This was an interesting piece to paint and represents approximately forty-five minutes of painting time.
The bouquet of flowers was set up as a back lit still life (about five feet from a window and natural light) and placed about thirty to thirty-five feet from the easel. Looking at the subject from the easel was not unlike looking at a plein air subject while squinting. In this case, the masses became more important and the details of the still life tended to disappear or fade to less importance at this distance. The back lighting softened the edges of the smaller masses more so than the larger masses.
At the same time, the values of the colours became less pronounced to the eye. At best, it meant that I could represent the masses in three values, dark, middle and the lightest value when I start the painting.
The support in this piece was a gessoed panel with a final coat of a value five warm grey. My colours were my regular limited palette without any 'favourite' colours added.

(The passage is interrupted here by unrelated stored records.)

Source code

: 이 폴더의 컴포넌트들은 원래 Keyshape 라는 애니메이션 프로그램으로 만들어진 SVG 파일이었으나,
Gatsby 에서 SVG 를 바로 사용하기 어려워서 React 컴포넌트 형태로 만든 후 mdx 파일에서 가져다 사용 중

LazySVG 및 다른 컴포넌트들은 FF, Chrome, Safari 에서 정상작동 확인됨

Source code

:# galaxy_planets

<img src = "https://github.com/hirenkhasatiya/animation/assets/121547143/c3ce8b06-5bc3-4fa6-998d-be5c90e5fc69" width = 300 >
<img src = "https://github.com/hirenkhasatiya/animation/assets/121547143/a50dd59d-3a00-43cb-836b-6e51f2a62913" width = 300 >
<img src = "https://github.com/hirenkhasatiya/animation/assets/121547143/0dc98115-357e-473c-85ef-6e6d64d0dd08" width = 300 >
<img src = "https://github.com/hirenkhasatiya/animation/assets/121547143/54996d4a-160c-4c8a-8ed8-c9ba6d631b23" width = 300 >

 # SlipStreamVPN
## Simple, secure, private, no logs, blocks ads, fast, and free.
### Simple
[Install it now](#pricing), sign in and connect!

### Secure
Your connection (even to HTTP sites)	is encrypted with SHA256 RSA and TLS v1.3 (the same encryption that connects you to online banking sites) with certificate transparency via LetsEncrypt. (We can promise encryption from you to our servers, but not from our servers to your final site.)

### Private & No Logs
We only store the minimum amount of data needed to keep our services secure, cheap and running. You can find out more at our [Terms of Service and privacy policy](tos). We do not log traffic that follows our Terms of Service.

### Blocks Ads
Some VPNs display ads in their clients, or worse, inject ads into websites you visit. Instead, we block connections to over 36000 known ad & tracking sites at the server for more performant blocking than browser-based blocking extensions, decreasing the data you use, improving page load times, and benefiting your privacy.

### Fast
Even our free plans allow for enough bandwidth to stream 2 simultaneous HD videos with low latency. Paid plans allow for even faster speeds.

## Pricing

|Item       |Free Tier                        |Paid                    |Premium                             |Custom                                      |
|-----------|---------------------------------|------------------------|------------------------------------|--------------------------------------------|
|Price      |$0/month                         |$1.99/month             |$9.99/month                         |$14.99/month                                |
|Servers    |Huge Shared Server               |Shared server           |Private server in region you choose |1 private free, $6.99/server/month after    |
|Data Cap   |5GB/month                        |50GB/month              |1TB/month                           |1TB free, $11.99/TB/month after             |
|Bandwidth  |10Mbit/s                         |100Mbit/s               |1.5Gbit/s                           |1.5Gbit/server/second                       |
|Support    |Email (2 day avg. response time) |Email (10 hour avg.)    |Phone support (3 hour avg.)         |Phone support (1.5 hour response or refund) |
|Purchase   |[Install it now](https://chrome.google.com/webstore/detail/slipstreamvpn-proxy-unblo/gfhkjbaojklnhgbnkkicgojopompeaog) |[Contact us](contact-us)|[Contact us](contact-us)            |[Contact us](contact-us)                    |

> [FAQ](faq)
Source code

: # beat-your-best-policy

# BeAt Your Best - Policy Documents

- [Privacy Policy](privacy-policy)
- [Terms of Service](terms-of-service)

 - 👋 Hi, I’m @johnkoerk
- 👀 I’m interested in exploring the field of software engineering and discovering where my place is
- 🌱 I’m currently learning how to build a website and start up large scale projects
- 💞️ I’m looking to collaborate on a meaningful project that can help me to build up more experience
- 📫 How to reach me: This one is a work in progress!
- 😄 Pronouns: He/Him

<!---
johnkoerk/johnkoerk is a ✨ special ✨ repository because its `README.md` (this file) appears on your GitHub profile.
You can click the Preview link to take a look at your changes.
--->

Now, to paint the masses in proportion to each other and the simplified colour values seemed to make the painting of the composition much less confusing as apposed to being close to the still life and to be bogged down with the details. The lay in went much faster than usual and seemed to maintain an abstract quality that I really liked. I left the painting at the stage you see it above. In retrospect, I could have added details or values to define the masses further. For instance, a small shadow under the lip of the vase, or a cast shadow on the face of the vase from the mass of leaves would have added further definition or finish.
All in all, I thought that this was a worthy and valuable painting exercise.